Many people say marriage is just a piece of paper, and my thought is it is…. and it isn’t. The legal side of marriage is in my opinion, very much a piece of paper. Ok it makes things legal, gives you something in the eyes of the law if things don’t work out as planned but at the end of the day it is just a legal agreement and that piece of paper can not a marriage make.
A marriage is about so much more. It is about making a commitment and meaning it. Figuring out a way to get through life together, taking on the world to keep each other safe and at the end of the day if someone is willing to make that commitment and promise to me does it matter where the promise is made? What I’m wearing? What I will eat after? What matters is that that guy is standing up and saying I want you to be my everything forever and meaning it with everything he is!
Your uncle is very wise. A wedding is just for a day, marriage is forever. I was very laid back about my wedding. While my mother, step-mom, and mother-in-law were fussing over the details they felt had to be perfect, I was shrugging my shoulders and trying to tell them that it didn’t matter if the day didn’t go perfectly. So what if the flower girl had yellow flowers instead of pink to match my wedding colors. So what if one of the bridesmaids accidentally stained the hem of her dress when she got out of her car. So what if it was cold and rainy that day. So what if I accidentally stepped on the front of my dress while walking down the isle. And so what if I had a big pimple on my chin the day of the wedding! Actually, I’m making some of this up but you get my point. 😉
It is very true and very important to remember, I got so mad of people saying, O we would get married if we could afford it. As far as I am aware anyone can afford to get married, not everyone can afford to have a wedding!

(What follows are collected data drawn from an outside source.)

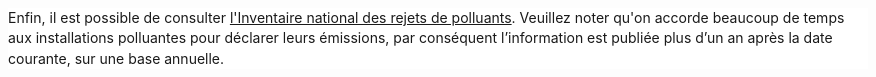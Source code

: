 Enfin, il est possible de consulter [l'Inventaire national des rejets de polluants](https://www.canada.ca/fr/environnement-changement-climatique/services/inventaire-national-rejets-polluants/outils-ressources-donnees/explorerdonnees.html). Veuillez noter qu'on accorde beaucoup de temps aux installations polluantes pour déclarer leurs émissions, par conséquent l’information est publiée plus d’un an après la date courante, sur une base annuelle.

[def]: #est-ce-que-les-previsions-historiques-des-modeles-de-prevision-numerique-du-temps-sont-disponibles
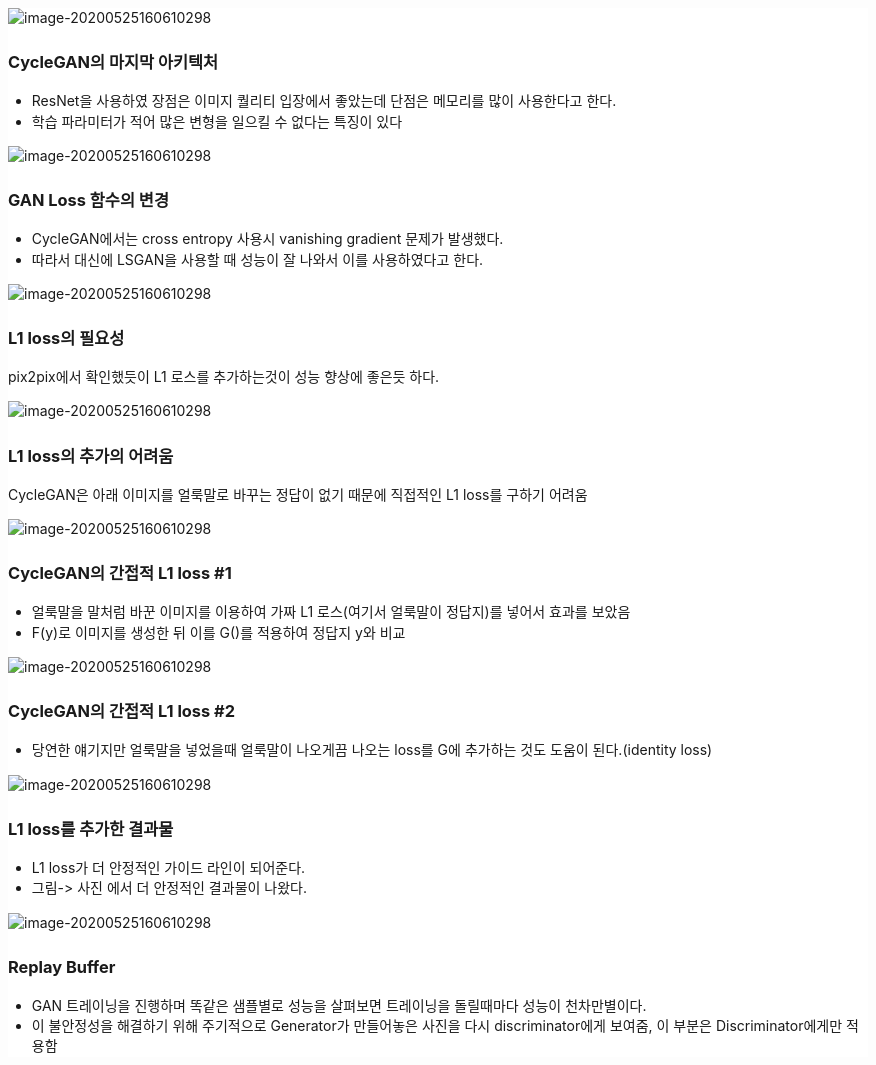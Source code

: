 ![image-20200525160610298](http://www.kwangsiklee.com/wp-content/uploads/direct/ai/border/cycle4020.jpg)

### CycleGAN의 마지막 아키텍처

- ResNet을 사용하였 장점은 이미지 퀄리티 입장에서 좋았는데 단점은 메모리를 많이 사용한다고 한다.
- 학습 파라미터가 적어 많은 변형을 일으킬 수 없다는 특징이 있다

![image-20200525160610298](http://www.kwangsiklee.com/wp-content/uploads/direct/ai/border/cycle4040.jpg)

### GAN Loss 함수의 변경

- CycleGAN에서는 cross entropy 사용시 vanishing gradient 문제가 발생했다.
- 따라서 대신에 LSGAN을 사용할 때 성능이 잘 나와서 이를 사용하였다고 한다.

![image-20200525160610298](http://www.kwangsiklee.com/wp-content/uploads/direct/ai/border/cycle4100.jpg)

### L1 loss의 필요성

pix2pix에서 확인했듯이 L1 로스를 추가하는것이 성능 향상에 좋은듯 하다.

![image-20200525160610298](http://www.kwangsiklee.com/wp-content/uploads/direct/ai/border/cycle4200.jpg)

### L1 loss의 추가의 어려움

CycleGAN은 아래 이미지를 얼룩말로 바꾸는 정답이 없기 때문에 직접적인 L1 loss를 구하기 어려움

![image-20200525160610298](http://www.kwangsiklee.com/wp-content/uploads/direct/ai/border/cycle4300.jpg)

### CycleGAN의 간접적 L1 loss #1

- 얼룩말을 말처럼 바꾼 이미지를 이용하여 가짜 L1 로스(여기서 얼룩말이 정답지)를 넣어서 효과를 보았음
- F(y)로 이미지를 생성한 뒤 이를 G()를 적용하여 정답지 y와 비교

![image-20200525160610298](http://www.kwangsiklee.com/wp-content/uploads/direct/ai/border/cycle4400.jpg)

### CycleGAN의 간접적 L1 loss #2

- 당연한 얘기지만 얼룩말을 넣었을때 얼룩말이 나오게끔 나오는 loss를 G에 추가하는 것도 도움이 된다.(identity loss)

![image-20200525160610298](http://www.kwangsiklee.com/wp-content/uploads/direct/ai/border/cycle4500.jpg)

### L1 loss를 추가한 결과물

- L1 loss가 더 안정적인 가이드 라인이 되어준다.
- 그림-> 사진 에서 더 안정적인 결과물이 나왔다.

![image-20200525160610298](http://www.kwangsiklee.com/wp-content/uploads/direct/ai/border/cycle4600.jpg)

### Replay Buffer

- GAN 트레이닝을 진행하며 똑같은 샘플별로 성능을 살펴보면 트레이닝을 돌릴때마다 성능이 천차만별이다.
- 이 불안정성을 해결하기 위해 주기적으로 Generator가 만들어놓은 사진을 다시 discriminator에게 보여줌, 이 부분은 Discriminator에게만 적용함
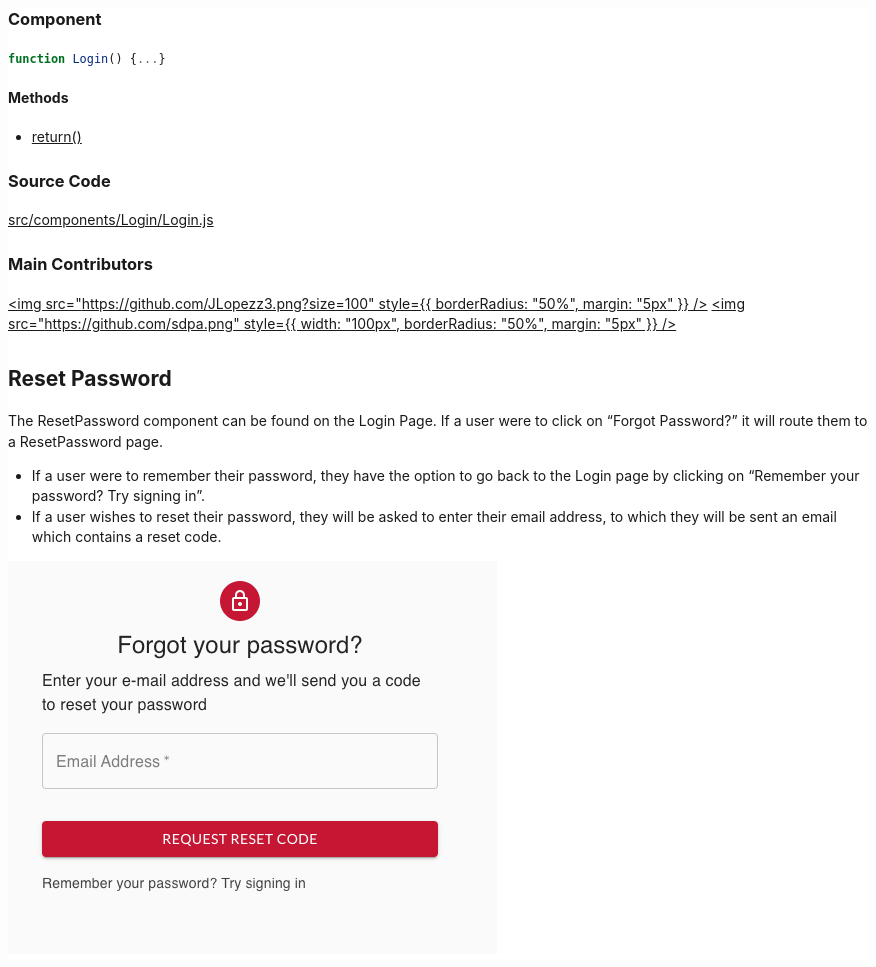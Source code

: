 ### Component 

```javascript
function Login() {...}
```

#### Methods

- [return()](https://github.com/Usman0111/profile-matching/blob/584532018a2da211d9949e2355fa57481e55f952/src/components/Login/Login.js#L108)

### Source Code

[src/components/Login/Login.js](https://github.com/Usman0111/profile-matching/blob/master/src/components/Login/Login.js)

### Main Contributors

[<img src="https://github.com/JLopezz3.png?size=100" style={{ borderRadius: "50%", margin: "5px" }} />](https://github.com/JLopezz3)
[<img src="https://github.com/sdpa.png" style={{ width: "100px", borderRadius: "50%", margin: "5px" }} />](https://github.com/sdpa)

## Reset Password 

The ResetPassword component can be found on the Login Page. If a user were to click on “Forgot Password?” it will route them to a ResetPassword page. 
- If a user were to remember their password, they have the option to go back to the Login page by clicking on “Remember your password? Try signing in”. 
- If a user wishes to reset their password, they will be asked to enter their email address, to which they will be sent an email which contains a reset code. 

![img](../static/img/images/image23.png)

O and I so want to play guess what is really and guess what is made up!!
There isn’t much I can add to that great comment.
He was a very wise man! I was thinking of you today – hope your well!
It shouldn’t matter where you get married, what you wear as long as you love each other. I know friends who have spent thousands on LUXURY weddings, two years later in the divorce courts. When the time is right, you ( as in all of us know) it’s not about the frills.True love, a soul mate is hard to find, they are usually right under your nose, it takes a while for you to see them. Mine took me 4 years, i never fancied him or looked at him as anymore than a friend. I found mine, you will too 🙂 Love ya xxxxxxxxx
Thank you for having faith when I am not so convinced! Think I may just stick to dogs – you know where you are with a dog!! XX
Very wise words indeed. I’ve not come across your blog before but thank you so much for linking up this post with my marriage/love linky. It would seem that you’ve been through some horrible times and these conclusions are relating to your heartbreak. I hope you find happiness one day and the true man of your dreams. I am sure you will.
Thank you very much for popping over and saying hello. It’s amazing how thoughts change as life throws experiences at us isn’t it!